I'm just curious who all uses Precision Angling - The Trollers Bible?

I've used it for a couple years and I have to admit I even purchased a lot of cranks based off it to get the right baits at the right depth. They have a big water edition now that shows dipsy divers and the like as well.

I'm just doing a few things here and there to prep for open water season and getting everything tuned. I figured it's getting to be about that time of year...


----------



## Gooseman678

Hustad-
This past summer I got into using it alot! I was very please with how presise and accurate it was. I also usually dont buy cranks unless they are in that book, but than again almost every crank I put in the water for walleyes is in that book.


----------



## E.L. Fudge

I use it. I troll Lake Erie, and the info has been very useful.

I type out the dive curves, then tape them to the lids of the boxes containing the baits so that I'll know how much line to let out to get them to the fish.


----------



## Traxion

Definately a must have for me. Getting cranks down to right where you want them is so important. I was very impressed with how accurate the book was as well.


----------



## T Shot

We don't troll without it.


----------



## ruger1

I just got my bible this winter. I'm very excited for the ice to break up.


----------



## lvmylabs

Never leave the landing without it!
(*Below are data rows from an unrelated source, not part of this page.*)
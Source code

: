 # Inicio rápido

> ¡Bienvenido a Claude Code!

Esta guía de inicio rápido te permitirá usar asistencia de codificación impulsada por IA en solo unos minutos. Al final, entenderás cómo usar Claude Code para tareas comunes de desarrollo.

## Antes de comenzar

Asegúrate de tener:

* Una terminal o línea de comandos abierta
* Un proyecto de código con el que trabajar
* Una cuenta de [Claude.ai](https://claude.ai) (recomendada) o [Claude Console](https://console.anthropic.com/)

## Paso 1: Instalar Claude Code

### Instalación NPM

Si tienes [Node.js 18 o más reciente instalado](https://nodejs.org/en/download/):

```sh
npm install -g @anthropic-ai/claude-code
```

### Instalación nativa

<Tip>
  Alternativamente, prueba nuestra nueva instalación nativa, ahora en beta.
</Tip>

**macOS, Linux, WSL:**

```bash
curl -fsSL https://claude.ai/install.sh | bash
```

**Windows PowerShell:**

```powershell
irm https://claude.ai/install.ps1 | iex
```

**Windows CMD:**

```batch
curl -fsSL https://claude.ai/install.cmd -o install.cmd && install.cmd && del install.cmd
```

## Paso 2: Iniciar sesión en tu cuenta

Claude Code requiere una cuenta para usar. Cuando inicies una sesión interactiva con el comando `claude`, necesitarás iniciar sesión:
It has been a great asset to the boat the past couple of years. It is a great tool to use!

Good Luck this spring, the lake finally opened up so I am headed to MN to chase crappies.

Tightlines
Jim


----------



## bulkdriverlp

ill have to get one, just got me a walleye boat and dont know how to use it. a friend of mine is supposed to show me. lol gunna be fun...


----------



## i &lt;3 fishin

Alright this might be a really silly question  but there is an actual book out there called the Troller's Bible? I've done most of my fishing off docks, piers and the bank but Dad and I recently got a boat. I wanted to look for a few tips for trolling - as far as I know you just let the bait kind of trail along behind the boat - but a bible kind of sounds like a one stop shop.  where would I find a copy?


----------



## ruger1

i <3 fishin said:


> Alright this might be a really silly question  but there is an actual book out there called the Troller's Bible? I've done most of my fishing off docks, piers and the bank but Dad and I recently got a boat. I wanted to look for a few tips for trolling - as far as I know you just let the bait kind of trail along behind the boat - but a bible kind of sounds like a one stop shop.  where would I find a copy?


Precision Trolling, "The Trollers Bible". http://www.precisionangling.com/

Once you have it and use it, you'll wonder how you ever caught fish without it. There is a ton of valuable info in there about trolling and trolling techniques. Of course Rapala now has "Trolls To" baits. Check them out as well. http://www.rapala.com/products/lures/trolls-to_series/ When you see the price of these though, you realize that Rapala is pretty proud of their baits.

I like Berkley Flicker Shads as they are reasonably priced and do catch fish. Arguably better than Rapala Shad Rap. 
http://www.berkley-fishing.com/products ... icker-shad

Of course I've thought that about a lot of the new tools and techniques over the last few years.


----------